* Task requirements
Search term "minipage": please copy every line of the records below that contains it.
= = = =
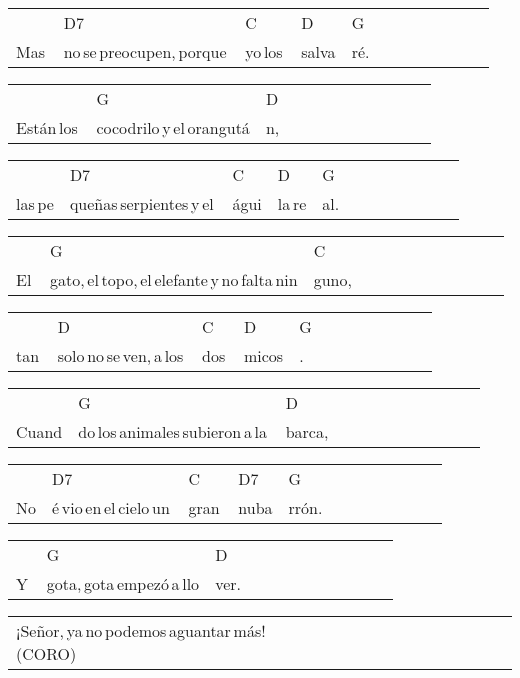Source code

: \begin{multicols}{2}
\begin{minipage}{\columnwidth}
\noindent
\begin{tabular}{llllllllllll}
&D7&C&D&G\\
Mas\,&no\,se\,preocupen,\,porque\,&yo\,los\,&salva&ré.\\\hline
\end{tabular}

\noindent
\begin{tabular}{llllllllllll}
&G&D\\
Están\,los\,&cocodrilo\,y\,el\,orangutá&n,
\end{tabular}

\noindent
\begin{tabular}{llllllllllll}
&D7&C&D&G\\
las\,pe&queñas\,serpientes\,y\,el\,&águi&la\,re&al.
\end{tabular}

\noindent
\begin{tabular}{llllllllllll}
&G&C\\
El\,&gato,\,el\,topo,\,el\,elefante\,y\,no\,falta\,nin&guno,
\end{tabular}

\noindent
\begin{tabular}{llllllllllll}
&D&C&D&G\\
tan\,&solo\,no\,se\,ven,\,a\,los\,&dos\,&micos&.\\\hline
\end{tabular}

\noindent
\begin{tabular}{llllllllllll}
&G&D\\
Cuand&do\,los\,animales\,subieron\,a\,la\,&barca,
\end{tabular}

\noindent
\begin{tabular}{llllllllllll}
&D7&C&D7&G\\
No&é\,vio\,en\,el\,cielo\,un\,&gran\,&nuba&rrón.
\end{tabular}

\noindent
\begin{tabular}{llllllllllll}
&G&D\\
Y\,&gota,\,gota\,empezó\,a\,llo&ver.
\end{tabular}

\noindent
\begin{tabular}{llllllllllll}
\\
¡Señor,\,ya\,no\,podemos\,aguantar\,más!\,(CORO)
\end{tabular}
\end{minipage}\\


\end{multicols}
= = = =
* Finished task
\begin{minipage}{\columnwidth}
\end{minipage}\\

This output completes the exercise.